(MATERIAL SUPPLIED Opens)
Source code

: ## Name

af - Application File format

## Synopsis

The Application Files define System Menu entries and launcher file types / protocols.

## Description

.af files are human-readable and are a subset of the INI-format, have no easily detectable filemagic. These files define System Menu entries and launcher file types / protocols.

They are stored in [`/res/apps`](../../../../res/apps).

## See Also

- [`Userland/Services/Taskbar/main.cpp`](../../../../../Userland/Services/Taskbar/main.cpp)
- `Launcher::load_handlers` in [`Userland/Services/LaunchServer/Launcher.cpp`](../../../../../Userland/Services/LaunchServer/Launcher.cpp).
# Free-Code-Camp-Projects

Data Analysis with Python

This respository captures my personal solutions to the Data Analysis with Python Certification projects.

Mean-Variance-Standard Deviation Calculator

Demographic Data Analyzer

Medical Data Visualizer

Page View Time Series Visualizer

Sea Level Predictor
(MATERIAL SUPPLIED Closes)
**WHAT YOU SHOULD DO:** With "Python" as the word to match, copy each line of the records that has it.

**RESULT OF THE TASK:**
Data Analysis with Python
This respository captures my personal solutions to the Data Analysis with Python Certification projects.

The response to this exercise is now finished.